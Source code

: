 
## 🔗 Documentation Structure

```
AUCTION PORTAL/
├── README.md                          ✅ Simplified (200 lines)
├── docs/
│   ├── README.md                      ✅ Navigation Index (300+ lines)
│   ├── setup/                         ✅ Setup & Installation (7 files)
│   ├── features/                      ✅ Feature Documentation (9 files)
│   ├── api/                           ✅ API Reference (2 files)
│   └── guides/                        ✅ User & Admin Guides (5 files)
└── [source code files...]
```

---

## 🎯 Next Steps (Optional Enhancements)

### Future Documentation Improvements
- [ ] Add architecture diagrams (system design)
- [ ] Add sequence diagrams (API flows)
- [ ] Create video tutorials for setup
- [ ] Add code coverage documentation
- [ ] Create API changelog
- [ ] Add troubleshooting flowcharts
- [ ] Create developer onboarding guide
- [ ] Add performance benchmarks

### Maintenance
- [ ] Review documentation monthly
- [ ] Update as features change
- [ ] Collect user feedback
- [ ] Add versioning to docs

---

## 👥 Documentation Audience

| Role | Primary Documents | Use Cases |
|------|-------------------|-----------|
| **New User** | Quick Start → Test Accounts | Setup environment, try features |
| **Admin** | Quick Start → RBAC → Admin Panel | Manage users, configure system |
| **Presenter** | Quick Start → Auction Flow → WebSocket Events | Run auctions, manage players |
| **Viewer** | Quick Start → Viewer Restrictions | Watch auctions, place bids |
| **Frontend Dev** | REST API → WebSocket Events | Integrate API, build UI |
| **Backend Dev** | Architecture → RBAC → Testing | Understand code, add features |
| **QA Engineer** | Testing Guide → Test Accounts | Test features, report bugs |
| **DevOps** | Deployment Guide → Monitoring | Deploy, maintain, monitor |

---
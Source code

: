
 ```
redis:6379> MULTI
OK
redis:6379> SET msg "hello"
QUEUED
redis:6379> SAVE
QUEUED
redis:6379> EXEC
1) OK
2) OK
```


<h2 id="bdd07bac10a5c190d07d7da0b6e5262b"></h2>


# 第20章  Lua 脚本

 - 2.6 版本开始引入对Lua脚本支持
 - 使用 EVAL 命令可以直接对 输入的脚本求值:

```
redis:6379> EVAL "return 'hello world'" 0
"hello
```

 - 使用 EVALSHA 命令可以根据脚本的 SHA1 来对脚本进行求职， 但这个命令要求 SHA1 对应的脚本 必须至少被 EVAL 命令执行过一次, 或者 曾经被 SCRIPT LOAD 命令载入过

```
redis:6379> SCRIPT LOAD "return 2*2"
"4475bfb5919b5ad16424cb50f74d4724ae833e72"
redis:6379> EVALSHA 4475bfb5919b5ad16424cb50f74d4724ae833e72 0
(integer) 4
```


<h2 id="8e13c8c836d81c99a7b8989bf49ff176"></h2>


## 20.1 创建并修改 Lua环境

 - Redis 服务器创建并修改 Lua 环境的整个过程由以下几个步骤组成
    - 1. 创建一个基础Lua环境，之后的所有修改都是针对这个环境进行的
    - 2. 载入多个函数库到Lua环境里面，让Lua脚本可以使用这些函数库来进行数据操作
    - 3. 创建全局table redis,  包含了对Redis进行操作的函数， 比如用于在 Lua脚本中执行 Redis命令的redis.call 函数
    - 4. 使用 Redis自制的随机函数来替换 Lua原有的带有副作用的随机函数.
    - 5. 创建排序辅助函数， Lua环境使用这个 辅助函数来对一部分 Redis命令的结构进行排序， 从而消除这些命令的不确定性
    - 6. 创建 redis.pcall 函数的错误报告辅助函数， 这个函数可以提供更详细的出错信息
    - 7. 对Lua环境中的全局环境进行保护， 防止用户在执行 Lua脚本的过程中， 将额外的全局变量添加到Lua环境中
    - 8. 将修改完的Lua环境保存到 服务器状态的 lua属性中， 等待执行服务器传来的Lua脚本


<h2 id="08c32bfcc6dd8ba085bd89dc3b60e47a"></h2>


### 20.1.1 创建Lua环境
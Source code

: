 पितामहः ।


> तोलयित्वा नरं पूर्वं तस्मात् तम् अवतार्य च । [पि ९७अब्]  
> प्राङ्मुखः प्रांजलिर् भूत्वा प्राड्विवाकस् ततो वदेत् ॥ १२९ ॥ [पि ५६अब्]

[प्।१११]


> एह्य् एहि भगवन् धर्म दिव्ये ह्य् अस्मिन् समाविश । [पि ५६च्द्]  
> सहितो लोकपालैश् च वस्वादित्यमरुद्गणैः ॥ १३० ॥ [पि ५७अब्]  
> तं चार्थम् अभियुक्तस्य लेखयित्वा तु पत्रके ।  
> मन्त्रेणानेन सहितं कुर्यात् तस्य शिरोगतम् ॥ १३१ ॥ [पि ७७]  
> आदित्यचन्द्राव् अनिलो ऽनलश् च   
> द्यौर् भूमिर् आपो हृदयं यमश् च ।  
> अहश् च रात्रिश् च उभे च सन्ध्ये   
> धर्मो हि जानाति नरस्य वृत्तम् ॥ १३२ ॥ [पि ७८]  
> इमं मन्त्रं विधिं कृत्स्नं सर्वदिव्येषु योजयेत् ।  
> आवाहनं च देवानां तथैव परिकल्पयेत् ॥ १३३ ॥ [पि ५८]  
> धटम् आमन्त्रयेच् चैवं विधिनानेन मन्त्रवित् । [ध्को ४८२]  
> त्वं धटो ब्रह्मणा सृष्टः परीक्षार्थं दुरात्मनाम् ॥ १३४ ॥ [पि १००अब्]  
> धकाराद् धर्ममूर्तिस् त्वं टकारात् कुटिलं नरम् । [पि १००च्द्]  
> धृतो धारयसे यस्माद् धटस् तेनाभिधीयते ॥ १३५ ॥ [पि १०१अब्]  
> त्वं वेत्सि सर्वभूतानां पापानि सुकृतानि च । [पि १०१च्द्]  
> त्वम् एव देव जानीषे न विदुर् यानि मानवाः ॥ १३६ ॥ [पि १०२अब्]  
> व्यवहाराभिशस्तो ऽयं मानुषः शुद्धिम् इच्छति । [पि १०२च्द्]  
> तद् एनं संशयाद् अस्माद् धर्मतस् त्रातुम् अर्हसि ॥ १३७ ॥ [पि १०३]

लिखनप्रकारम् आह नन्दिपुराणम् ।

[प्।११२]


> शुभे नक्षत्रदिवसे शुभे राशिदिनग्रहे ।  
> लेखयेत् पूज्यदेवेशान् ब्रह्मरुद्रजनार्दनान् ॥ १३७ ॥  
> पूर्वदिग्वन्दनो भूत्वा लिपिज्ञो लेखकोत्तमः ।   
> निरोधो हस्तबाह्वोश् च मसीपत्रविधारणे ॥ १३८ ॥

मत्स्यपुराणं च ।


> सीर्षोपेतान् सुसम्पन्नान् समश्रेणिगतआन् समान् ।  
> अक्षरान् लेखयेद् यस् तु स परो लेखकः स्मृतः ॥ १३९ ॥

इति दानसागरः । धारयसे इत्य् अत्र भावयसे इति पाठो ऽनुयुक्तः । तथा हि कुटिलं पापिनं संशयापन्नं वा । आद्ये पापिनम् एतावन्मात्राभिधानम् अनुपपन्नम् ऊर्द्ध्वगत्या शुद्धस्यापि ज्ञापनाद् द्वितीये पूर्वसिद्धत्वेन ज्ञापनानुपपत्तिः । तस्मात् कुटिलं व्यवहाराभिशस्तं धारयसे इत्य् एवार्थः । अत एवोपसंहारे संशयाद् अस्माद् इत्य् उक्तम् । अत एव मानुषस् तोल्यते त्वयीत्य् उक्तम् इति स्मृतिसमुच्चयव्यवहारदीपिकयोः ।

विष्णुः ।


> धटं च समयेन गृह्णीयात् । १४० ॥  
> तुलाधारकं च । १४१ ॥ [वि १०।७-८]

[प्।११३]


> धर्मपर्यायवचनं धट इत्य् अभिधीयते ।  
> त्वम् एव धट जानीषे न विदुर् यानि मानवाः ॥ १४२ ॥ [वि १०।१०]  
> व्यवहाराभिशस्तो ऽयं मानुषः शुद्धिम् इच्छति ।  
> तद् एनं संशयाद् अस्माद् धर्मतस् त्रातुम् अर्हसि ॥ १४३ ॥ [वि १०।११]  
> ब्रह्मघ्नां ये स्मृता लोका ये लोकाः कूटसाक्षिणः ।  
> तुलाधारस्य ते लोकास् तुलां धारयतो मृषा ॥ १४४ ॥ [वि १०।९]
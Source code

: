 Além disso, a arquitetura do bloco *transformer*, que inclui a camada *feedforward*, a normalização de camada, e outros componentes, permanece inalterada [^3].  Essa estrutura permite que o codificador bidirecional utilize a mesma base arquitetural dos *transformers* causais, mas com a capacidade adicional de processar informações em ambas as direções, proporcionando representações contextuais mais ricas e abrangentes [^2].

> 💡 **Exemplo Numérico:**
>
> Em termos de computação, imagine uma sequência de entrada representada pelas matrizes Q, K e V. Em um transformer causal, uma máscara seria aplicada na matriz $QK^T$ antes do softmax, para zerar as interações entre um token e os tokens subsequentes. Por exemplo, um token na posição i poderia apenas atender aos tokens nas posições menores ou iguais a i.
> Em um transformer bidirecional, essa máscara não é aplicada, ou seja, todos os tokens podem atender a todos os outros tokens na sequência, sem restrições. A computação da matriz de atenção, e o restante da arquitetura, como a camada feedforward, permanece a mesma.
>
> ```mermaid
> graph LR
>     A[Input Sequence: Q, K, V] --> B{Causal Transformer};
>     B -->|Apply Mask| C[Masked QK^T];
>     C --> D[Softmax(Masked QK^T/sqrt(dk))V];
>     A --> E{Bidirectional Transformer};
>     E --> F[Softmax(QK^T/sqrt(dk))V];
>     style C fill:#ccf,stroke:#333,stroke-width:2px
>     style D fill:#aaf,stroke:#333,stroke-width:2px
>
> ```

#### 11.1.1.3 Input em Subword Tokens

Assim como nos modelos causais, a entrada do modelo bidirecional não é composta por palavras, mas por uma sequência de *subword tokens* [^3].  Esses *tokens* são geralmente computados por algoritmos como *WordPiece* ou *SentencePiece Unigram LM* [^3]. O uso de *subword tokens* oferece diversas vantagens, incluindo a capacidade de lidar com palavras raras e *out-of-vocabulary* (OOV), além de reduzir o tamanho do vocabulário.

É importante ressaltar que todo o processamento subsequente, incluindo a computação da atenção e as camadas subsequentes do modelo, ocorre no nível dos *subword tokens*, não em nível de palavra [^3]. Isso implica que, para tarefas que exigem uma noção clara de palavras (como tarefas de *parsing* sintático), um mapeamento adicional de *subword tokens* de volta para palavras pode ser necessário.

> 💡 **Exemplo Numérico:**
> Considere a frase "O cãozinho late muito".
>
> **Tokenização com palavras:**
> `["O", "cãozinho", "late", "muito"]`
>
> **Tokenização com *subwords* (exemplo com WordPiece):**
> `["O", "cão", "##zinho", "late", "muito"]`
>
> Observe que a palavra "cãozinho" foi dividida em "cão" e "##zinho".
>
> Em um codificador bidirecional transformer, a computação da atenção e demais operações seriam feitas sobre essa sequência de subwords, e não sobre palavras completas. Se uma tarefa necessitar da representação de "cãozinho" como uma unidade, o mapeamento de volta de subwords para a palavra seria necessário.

********************

* TASK STATEMENT:
Of all the entries above, repeat only the lines from the line that has "शुभे राशिदिनग्रहे ।" to the line that has "स्मृतः ॥ १३९ ॥", both lines included, exactly.

* OUTPUT FOR THIS EXERCISE:
> शुभे नक्षत्रदिवसे शुभे राशिदिनग्रहे ।  
> लेखयेत् पूज्यदेवेशान् ब्रह्मरुद्रजनार्दनान् ॥ १३७ ॥  
> पूर्वदिग्वन्दनो भूत्वा लिपिज्ञो लेखकोत्तमः ।   
> निरोधो हस्तबाह्वोश् च मसीपत्रविधारणे ॥ १३८ ॥

मत्स्यपुराणं च ।


> सीर्षोपेतान् सुसम्पन्नान् समश्रेणिगतआन् समान् ।  
> अक्षरान् लेखयेद् यस् तु स परो लेखकः स्मृतः ॥ १३९ ॥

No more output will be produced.